*TASK TO COMPLETE*. Using the entries that follow, report how many lines contain the word "barzh". Only the number is wanted.
Start of Block
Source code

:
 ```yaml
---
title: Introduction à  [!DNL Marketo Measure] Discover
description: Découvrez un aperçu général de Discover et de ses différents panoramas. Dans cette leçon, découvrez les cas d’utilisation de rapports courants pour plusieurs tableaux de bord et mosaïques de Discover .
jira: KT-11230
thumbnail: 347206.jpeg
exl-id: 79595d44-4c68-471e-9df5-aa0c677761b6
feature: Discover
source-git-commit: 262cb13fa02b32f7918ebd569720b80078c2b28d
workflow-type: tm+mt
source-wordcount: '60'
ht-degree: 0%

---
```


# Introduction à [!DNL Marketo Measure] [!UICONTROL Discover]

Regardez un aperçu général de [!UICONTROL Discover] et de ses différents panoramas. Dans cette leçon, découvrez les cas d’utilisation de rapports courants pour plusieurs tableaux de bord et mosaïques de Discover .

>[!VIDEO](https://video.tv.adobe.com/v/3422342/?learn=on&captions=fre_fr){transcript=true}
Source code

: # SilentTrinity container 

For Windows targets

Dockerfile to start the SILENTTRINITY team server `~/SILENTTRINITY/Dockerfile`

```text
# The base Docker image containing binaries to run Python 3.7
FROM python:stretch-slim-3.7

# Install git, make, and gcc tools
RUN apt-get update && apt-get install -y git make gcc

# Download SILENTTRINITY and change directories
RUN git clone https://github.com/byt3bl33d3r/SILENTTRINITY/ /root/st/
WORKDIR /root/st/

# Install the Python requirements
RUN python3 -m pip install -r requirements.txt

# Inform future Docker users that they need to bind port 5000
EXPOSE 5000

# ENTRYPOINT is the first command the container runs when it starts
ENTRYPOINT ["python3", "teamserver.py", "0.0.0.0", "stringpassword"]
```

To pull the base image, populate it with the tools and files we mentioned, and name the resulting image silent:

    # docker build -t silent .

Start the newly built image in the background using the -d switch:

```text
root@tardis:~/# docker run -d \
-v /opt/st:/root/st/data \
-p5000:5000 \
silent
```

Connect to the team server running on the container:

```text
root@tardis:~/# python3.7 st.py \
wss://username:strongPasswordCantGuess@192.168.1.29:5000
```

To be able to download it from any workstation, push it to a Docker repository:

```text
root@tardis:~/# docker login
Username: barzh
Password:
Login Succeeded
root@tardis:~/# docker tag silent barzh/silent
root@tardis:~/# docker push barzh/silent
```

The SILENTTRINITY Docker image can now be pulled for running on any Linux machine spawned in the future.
End of Block
*THE COMPLETED TASK*. 3